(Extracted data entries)
>>>>>

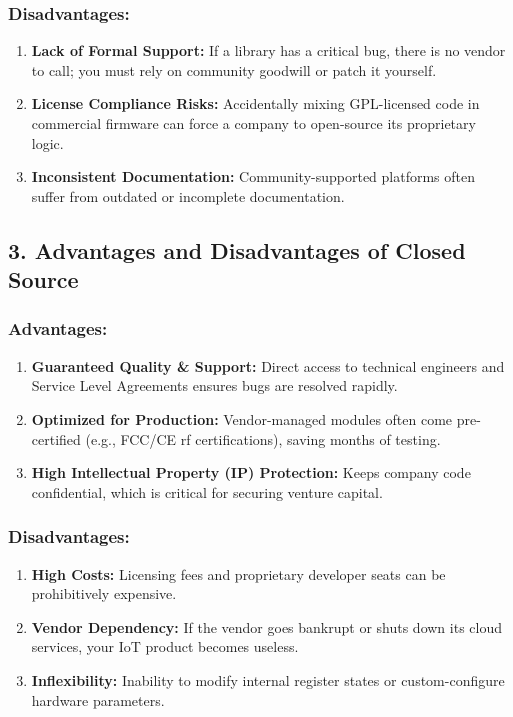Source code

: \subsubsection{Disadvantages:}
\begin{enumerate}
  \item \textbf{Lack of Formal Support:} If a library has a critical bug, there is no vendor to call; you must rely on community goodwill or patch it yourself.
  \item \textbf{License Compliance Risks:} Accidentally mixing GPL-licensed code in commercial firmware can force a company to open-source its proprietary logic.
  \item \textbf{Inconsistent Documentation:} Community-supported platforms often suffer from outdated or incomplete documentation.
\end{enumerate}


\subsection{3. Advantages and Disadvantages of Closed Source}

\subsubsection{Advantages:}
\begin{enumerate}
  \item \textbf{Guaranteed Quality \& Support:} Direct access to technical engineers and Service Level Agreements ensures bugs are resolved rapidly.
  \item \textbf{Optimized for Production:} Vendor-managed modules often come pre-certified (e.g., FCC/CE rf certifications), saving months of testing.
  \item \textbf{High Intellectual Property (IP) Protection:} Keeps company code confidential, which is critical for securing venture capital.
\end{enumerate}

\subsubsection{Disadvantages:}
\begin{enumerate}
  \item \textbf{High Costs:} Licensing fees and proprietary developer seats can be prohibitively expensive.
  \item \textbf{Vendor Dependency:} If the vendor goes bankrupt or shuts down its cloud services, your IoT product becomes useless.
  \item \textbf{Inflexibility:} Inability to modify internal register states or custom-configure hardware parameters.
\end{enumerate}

<<<<<
>>>>>

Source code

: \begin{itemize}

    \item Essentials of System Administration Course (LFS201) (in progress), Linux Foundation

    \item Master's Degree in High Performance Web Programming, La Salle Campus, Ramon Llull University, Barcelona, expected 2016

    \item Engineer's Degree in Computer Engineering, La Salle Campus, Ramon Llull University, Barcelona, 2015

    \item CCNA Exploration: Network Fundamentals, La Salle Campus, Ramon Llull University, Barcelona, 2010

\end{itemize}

<<<<<
>>>>>

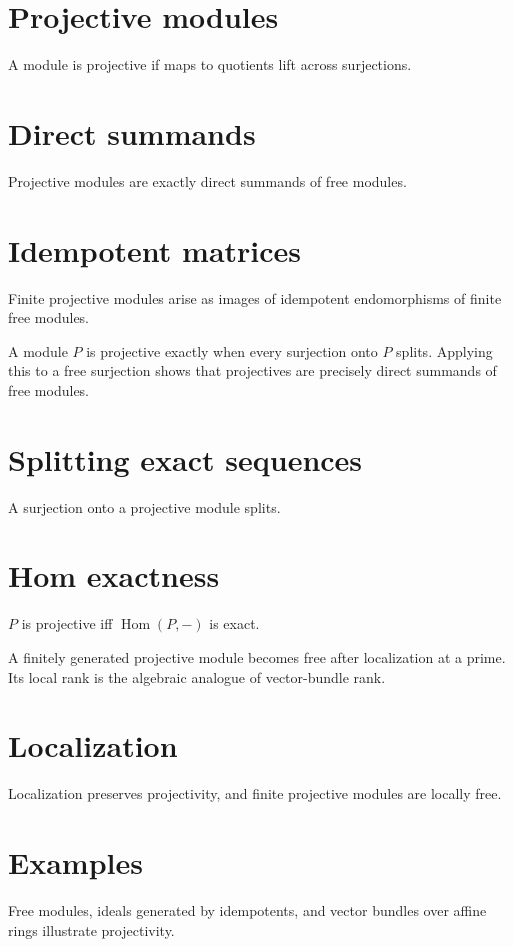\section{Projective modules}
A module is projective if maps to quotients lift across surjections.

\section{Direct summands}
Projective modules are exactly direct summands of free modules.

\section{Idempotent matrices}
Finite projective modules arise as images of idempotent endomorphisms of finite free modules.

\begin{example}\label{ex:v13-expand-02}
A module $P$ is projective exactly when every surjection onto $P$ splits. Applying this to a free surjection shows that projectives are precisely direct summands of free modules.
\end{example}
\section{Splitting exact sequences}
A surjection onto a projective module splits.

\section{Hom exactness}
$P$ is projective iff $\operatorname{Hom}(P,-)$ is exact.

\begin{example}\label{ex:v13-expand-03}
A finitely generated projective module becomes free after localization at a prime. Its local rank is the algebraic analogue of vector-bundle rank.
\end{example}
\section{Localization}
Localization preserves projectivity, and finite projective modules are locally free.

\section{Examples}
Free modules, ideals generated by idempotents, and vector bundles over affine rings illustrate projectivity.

<<<<<

- [Activity] In the entries above, find each line with "onto" and list it.

- [Exercise answer]
A module $P$ is projective exactly when every surjection onto $P$ splits. Applying this to a free surjection shows that projectives are precisely direct summands of free modules.
A surjection onto a projective module splits.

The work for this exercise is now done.